Task goal:
When responding, copy every record below exactly as it appears.

Material for this exercise:
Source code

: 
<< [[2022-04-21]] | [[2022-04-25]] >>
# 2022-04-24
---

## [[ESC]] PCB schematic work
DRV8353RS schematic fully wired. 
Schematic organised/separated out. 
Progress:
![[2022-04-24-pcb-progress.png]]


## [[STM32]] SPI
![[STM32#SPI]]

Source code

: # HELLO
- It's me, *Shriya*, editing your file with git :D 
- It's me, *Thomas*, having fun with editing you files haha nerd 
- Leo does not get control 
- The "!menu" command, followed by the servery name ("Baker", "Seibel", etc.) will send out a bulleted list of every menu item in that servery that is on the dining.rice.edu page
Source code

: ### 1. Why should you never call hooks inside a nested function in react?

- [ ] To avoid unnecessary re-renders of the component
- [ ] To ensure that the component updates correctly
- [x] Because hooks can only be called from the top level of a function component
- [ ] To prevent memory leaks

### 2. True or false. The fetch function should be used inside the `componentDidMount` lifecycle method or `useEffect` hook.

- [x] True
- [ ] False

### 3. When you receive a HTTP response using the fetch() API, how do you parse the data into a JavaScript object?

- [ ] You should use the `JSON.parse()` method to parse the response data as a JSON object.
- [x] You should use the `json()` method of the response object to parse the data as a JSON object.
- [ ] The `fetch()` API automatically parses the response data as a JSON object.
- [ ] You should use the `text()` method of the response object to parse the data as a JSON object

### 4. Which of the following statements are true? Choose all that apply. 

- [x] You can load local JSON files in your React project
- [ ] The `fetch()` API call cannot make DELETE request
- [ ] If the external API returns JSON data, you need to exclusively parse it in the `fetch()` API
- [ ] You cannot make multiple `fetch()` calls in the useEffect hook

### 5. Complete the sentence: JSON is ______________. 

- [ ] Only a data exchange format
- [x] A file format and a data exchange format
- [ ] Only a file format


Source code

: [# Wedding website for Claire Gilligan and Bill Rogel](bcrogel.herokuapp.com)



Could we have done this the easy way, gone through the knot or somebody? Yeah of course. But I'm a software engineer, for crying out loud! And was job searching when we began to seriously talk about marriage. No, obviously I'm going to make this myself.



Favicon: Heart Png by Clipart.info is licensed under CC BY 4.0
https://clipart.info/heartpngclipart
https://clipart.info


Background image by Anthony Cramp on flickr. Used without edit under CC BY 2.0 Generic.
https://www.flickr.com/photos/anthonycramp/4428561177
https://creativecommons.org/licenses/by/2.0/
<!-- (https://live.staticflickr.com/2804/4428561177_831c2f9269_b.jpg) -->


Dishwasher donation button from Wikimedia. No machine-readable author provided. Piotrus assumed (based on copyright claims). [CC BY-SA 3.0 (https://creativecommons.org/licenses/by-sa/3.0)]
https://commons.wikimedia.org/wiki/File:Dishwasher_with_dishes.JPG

Output for this task:
Source code

: 
<< [[2022-04-21]] | [[2022-04-25]] >>
# 2022-04-24
---

## [[ESC]] PCB schematic work
DRV8353RS schematic fully wired. 
Schematic organised/separated out. 
Progress:
![[2022-04-24-pcb-progress.png]]


## [[STM32]] SPI
![[STM32#SPI]]

Source code

: # HELLO
- It's me, *Shriya*, editing your file with git :D 
- It's me, *Thomas*, having fun with editing you files haha nerd 
- Leo does not get control 
- The "!menu" command, followed by the servery name ("Baker", "Seibel", etc.) will send out a bulleted list of every menu item in that servery that is on the dining.rice.edu page
Source code

: ### 1. Why should you never call hooks inside a nested function in react?

- [ ] To avoid unnecessary re-renders of the component
- [ ] To ensure that the component updates correctly
- [x] Because hooks can only be called from the top level of a function component
- [ ] To prevent memory leaks

### 2. True or false. The fetch function should be used inside the `componentDidMount` lifecycle method or `useEffect` hook.

- [x] True
- [ ] False

### 3. When you receive a HTTP response using the fetch() API, how do you parse the data into a JavaScript object?

- [ ] You should use the `JSON.parse()` method to parse the response data as a JSON object.
- [x] You should use the `json()` method of the response object to parse the data as a JSON object.
- [ ] The `fetch()` API automatically parses the response data as a JSON object.
- [ ] You should use the `text()` method of the response object to parse the data as a JSON object

### 4. Which of the following statements are true? Choose all that apply. 

- [x] You can load local JSON files in your React project
- [ ] The `fetch()` API call cannot make DELETE request
- [ ] If the external API returns JSON data, you need to exclusively parse it in the `fetch()` API
- [ ] You cannot make multiple `fetch()` calls in the useEffect hook

### 5. Complete the sentence: JSON is ______________. 

- [ ] Only a data exchange format
- [x] A file format and a data exchange format
- [ ] Only a file format


Source code

: [# Wedding website for Claire Gilligan and Bill Rogel](bcrogel.herokuapp.com)



Could we have done this the easy way, gone through the knot or somebody? Yeah of course. But I'm a software engineer, for crying out loud! And was job searching when we began to seriously talk about marriage. No, obviously I'm going to make this myself.



Favicon: Heart Png by Clipart.info is licensed under CC BY 4.0
https://clipart.info/heartpngclipart
https://clipart.info


Background image by Anthony Cramp on flickr. Used without edit under CC BY 2.0 Generic.
https://www.flickr.com/photos/anthonycramp/4428561177
https://creativecommons.org/licenses/by/2.0/
<!-- (https://live.staticflickr.com/2804/4428561177_831c2f9269_b.jpg) -->


Dishwasher donation button from Wikimedia. No machine-readable author provided. Piotrus assumed (based on copyright claims). [CC BY-SA 3.0 (https://creativecommons.org/licenses/by-sa/3.0)]
https://commons.wikimedia.org/wiki/File:Dishwasher_with_dishes.JPG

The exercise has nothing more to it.